Other regional directing credits: the first reading of Bruce Graham's Any Given Monday for PlayPenn; two world premieres at InterAct Theatre, both by Seth Rozin - Reinventing Eden and Missing Link (Barrymore nomination, Outstanding New Play); Measure for Measure (Philadelphia Shakespeare Festival; Barrymore nomination, Outstanding Direction of a Play), Inspecting Carol (Philadelphia Drama Guild), and two works by Michael Hollinger at New Dramatists: A Wonderful Noise (co-authored with Vance Lemkuhl) in a workshop production, and the first reading of his newest play Ghost-Writer. Overseas directing credits: Donald Margulies' Dinner With Friends in Rome, Italy at Teatro L'Arciliuto, coproduced by The English Theatre of Rome and the American Embassy (winner of "Best of Rome" citation in Trova Roma); Dorothy Louise's LoveKnot in Galway, Ireland, International Women Playwrights Festival; Wole Soyinka's The Strong Breed, Liege, Belgium. From 1995-1998, as Artistic Director of Venture Theatre, Philadelphia 's professional culturally diverse theatre, Power produced two world premieres and directed A Moon for the Misbegotten (Barrymore nomination, Outstanding Direction), Fires in the Mirror, and Mad Forest (Best Director, Philadelphia Inquirer). She won the 1997 Barrymore award for Outstanding Direction of a Play with James J. Christy for Angels in America: Perestroika (Villanova). Professor Power is an active member of Literary Managers and Dramaturgs of the Americas and Theatre Communications Group, has been published in Dramaturgy in American Theatre: A Sourcebook, and is honored to serve on the selection committee for the F. Otto Haas Award for an Emerging Artist. She received an MFA in Directing at the University of Iowa, where she won the IRAM award for Best Director.

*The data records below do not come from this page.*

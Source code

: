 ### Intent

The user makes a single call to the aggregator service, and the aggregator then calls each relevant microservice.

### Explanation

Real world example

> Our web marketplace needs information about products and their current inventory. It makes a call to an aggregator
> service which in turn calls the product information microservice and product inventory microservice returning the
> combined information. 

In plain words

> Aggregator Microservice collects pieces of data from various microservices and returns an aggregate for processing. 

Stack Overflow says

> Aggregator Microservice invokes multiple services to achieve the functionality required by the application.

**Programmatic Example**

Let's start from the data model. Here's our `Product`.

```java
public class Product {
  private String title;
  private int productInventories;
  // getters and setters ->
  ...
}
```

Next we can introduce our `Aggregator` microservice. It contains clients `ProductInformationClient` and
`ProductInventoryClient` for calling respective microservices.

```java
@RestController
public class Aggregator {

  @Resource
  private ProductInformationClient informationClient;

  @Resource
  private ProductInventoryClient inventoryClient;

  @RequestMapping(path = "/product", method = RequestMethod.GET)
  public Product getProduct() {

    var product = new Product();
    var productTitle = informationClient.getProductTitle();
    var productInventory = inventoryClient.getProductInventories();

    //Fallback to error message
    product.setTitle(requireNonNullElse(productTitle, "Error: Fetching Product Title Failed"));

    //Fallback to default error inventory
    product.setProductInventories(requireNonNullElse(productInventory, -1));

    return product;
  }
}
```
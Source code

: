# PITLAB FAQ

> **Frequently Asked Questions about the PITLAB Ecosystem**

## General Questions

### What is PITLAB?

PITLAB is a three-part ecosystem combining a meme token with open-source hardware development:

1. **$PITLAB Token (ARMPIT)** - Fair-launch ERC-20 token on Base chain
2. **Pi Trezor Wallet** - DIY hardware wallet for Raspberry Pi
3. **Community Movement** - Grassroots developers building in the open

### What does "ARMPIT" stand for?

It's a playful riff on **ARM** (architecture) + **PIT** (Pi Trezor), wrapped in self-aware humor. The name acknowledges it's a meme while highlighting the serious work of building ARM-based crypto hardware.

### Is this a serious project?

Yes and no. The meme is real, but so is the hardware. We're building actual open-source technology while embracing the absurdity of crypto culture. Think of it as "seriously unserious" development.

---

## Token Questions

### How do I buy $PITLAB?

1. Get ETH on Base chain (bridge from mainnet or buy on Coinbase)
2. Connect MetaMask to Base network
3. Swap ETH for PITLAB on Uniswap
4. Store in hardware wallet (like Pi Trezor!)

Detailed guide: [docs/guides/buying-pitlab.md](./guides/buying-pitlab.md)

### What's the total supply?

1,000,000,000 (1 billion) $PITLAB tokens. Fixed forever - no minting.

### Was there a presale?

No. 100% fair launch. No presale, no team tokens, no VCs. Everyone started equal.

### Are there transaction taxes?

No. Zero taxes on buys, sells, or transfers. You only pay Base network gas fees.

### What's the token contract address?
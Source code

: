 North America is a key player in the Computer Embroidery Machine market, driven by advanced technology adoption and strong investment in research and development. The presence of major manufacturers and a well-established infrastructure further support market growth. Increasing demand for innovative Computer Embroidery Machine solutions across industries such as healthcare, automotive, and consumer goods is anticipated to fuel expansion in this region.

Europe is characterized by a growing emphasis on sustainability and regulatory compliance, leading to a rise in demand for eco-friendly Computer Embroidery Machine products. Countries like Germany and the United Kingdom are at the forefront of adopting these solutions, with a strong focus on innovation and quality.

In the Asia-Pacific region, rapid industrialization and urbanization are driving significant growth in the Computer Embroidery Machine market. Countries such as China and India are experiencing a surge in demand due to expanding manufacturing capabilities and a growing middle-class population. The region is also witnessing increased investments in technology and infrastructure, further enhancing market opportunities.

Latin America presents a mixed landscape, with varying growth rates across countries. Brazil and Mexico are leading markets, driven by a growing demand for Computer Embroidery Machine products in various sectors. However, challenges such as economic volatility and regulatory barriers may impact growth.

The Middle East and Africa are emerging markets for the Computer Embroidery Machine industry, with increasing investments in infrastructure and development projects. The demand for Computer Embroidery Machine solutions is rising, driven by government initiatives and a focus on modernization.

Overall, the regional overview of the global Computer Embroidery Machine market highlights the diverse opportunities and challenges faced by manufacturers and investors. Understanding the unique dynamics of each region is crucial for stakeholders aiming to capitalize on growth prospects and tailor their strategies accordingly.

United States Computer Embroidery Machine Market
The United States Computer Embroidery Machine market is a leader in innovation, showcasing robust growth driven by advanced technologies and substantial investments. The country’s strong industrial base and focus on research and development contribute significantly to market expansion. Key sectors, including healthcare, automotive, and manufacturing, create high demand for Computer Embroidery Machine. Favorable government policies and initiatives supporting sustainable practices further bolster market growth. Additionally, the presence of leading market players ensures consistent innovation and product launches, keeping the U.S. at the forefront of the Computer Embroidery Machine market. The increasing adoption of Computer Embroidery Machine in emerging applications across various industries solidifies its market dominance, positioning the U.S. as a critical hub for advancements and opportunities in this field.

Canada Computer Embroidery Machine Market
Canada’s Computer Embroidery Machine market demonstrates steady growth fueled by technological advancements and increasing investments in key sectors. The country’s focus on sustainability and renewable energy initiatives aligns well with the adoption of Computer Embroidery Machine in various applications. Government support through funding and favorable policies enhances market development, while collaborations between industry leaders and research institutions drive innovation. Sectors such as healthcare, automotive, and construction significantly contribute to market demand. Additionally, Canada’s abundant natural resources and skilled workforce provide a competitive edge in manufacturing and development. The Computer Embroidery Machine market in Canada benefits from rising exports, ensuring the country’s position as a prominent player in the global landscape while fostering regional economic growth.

She recently directed Feydeau's Le Dindon (Barrymore nominations, Outstanding Set and Costumes Design) and Kushner's adaptation of Corneille's The Illusion at Villanova, where she will direct Shakespeare's As You Like It in November 2009.

Her directing was featured during the 2008 Barrymore Awards ceremony. She is honored to serve on selection committee of the F. Otto Haas Award for an Emerging Artist.